*EXERCISE BRIEF*
Beginning at the line that contains "et produits en", write out each remaining line of the entries below exactly as it stands.

[Plain-text document sources]
══════════════════════════════
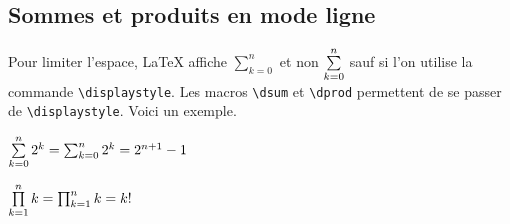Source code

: \documentclass[12pt,a4paper]{article}
\begin{document}

	\subsection{Sommes et produits en mode ligne}

Pour limiter l'espace, \LaTeX{} affiche $\sum_{k=0}^{n}$ et non $\sum\limits_{k=0}^{n}$ sauf si l'on utilise la commande \verb+\displaystyle+.
Les macros \verb+\dsum+ et \verb+\dprod+ permettent de se passer de \verb+\displaystyle+.
Voici un exemple.


\begin{tcblisting}{}
$\dsum_{k=0}^{n} 2^k = \sum_{k=0}^{n} 2^k = 2^{n+1} - 1$

$\dprod_{k=1}^{n} k = \prod_{k=1}^{n} k = k !$
\end{tcblisting}
\end{document}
══════════════════════════════
*RESPONSE TO THIS EXERCISE*
	\subsection{Sommes et produits en mode ligne}

Pour limiter l'espace, \LaTeX{} affiche $\sum_{k=0}^{n}$ et non $\sum\limits_{k=0}^{n}$ sauf si l'on utilise la commande \verb+\displaystyle+.
Les macros \verb+\dsum+ et \verb+\dprod+ permettent de se passer de \verb+\displaystyle+.
Voici un exemple.


\begin{tcblisting}{}
$\dsum_{k=0}^{n} 2^k = \sum_{k=0}^{n} 2^k = 2^{n+1} - 1$

$\dprod_{k=1}^{n} k = \prod_{k=1}^{n} k = k !$
\end{tcblisting}
\end{document}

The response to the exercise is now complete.